For the string "selector", search the entries below and copy every line where it appears.

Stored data
------

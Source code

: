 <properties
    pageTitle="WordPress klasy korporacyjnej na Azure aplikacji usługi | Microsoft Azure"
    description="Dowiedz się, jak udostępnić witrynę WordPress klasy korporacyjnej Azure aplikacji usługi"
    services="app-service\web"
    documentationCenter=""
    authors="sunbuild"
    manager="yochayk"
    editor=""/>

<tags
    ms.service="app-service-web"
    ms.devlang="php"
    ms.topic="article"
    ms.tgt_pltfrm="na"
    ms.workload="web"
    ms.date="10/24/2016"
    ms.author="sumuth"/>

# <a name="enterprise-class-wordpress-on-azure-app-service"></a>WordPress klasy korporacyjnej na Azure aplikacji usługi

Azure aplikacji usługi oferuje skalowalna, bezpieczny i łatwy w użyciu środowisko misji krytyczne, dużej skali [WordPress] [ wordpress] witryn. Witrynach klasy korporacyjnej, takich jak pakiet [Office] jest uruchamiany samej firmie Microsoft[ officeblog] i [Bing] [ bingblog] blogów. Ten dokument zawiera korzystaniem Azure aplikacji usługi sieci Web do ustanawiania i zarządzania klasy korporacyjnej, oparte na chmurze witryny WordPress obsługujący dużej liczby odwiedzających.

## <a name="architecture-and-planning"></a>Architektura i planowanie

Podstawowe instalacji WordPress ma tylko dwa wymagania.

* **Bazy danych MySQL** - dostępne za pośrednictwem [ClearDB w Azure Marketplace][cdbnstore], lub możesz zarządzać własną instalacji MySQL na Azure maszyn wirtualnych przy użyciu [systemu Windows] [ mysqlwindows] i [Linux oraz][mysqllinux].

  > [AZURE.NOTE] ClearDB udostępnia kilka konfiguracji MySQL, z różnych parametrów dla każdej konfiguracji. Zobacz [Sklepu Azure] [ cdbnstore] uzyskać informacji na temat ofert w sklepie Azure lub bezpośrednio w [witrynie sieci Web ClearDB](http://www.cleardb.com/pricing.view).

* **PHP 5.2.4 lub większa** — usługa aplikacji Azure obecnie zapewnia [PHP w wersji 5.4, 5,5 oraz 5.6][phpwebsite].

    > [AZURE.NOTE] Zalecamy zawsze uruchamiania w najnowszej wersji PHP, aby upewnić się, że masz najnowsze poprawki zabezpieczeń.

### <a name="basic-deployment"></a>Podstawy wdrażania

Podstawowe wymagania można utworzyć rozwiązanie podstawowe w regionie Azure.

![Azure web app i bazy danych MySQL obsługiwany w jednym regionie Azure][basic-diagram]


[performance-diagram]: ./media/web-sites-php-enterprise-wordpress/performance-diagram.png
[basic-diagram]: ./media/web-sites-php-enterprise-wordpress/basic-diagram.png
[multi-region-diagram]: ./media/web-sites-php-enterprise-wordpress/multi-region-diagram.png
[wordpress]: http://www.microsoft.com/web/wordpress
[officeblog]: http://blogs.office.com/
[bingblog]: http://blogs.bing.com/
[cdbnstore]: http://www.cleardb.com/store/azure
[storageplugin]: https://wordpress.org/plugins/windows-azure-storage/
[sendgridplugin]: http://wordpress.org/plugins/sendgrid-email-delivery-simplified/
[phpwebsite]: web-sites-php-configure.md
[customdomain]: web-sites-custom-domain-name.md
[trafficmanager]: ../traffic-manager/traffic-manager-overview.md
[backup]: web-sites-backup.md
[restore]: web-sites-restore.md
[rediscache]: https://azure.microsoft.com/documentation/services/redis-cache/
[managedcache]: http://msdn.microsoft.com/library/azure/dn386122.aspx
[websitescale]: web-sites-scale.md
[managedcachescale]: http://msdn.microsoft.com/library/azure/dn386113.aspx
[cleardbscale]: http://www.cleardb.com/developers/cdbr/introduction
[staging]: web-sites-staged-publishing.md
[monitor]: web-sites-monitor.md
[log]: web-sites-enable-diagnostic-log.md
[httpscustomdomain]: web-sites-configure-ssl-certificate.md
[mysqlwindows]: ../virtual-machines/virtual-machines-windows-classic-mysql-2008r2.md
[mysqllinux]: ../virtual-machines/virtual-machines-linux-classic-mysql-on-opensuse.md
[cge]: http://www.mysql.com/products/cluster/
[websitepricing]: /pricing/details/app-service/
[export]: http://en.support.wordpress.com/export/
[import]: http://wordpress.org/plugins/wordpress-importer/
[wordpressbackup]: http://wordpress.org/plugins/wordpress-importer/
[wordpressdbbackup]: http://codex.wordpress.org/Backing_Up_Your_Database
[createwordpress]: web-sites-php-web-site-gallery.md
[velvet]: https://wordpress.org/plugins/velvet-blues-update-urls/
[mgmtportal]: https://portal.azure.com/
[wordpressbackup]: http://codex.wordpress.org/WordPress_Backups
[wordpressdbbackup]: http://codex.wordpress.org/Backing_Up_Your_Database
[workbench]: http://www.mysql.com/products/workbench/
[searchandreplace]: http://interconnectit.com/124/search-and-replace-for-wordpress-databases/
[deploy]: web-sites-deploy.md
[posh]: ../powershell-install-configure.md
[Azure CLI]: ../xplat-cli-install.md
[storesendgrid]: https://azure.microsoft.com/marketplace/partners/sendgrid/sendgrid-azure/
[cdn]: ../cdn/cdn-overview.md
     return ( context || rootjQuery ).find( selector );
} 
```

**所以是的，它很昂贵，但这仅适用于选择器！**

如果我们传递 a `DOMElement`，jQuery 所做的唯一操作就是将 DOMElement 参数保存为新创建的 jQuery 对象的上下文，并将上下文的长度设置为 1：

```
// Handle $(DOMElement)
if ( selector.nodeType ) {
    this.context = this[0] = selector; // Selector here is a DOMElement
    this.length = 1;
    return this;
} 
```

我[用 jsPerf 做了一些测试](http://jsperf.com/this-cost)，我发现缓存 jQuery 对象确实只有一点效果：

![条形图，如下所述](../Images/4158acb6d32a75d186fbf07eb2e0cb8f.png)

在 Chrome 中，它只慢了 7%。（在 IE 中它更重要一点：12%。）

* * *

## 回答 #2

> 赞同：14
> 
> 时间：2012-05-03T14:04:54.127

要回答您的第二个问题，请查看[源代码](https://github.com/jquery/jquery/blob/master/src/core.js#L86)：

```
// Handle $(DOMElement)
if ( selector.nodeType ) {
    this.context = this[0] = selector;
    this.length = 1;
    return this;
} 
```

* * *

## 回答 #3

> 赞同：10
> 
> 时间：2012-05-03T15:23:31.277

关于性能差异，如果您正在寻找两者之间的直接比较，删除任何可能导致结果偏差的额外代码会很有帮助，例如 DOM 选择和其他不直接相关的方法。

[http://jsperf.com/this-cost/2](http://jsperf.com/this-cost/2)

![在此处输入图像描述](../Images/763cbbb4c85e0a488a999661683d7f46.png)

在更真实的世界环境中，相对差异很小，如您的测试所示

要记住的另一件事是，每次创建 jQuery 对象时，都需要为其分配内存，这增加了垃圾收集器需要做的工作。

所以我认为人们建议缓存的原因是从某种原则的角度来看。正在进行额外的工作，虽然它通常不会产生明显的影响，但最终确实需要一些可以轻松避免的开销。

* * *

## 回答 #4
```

------

§ **Written solution**
     return ( context || rootjQuery ).find( selector );
if ( selector.nodeType ) {
    this.context = this[0] = selector; // Selector here is a DOMElement
if ( selector.nodeType ) {
    this.context = this[0] = selector;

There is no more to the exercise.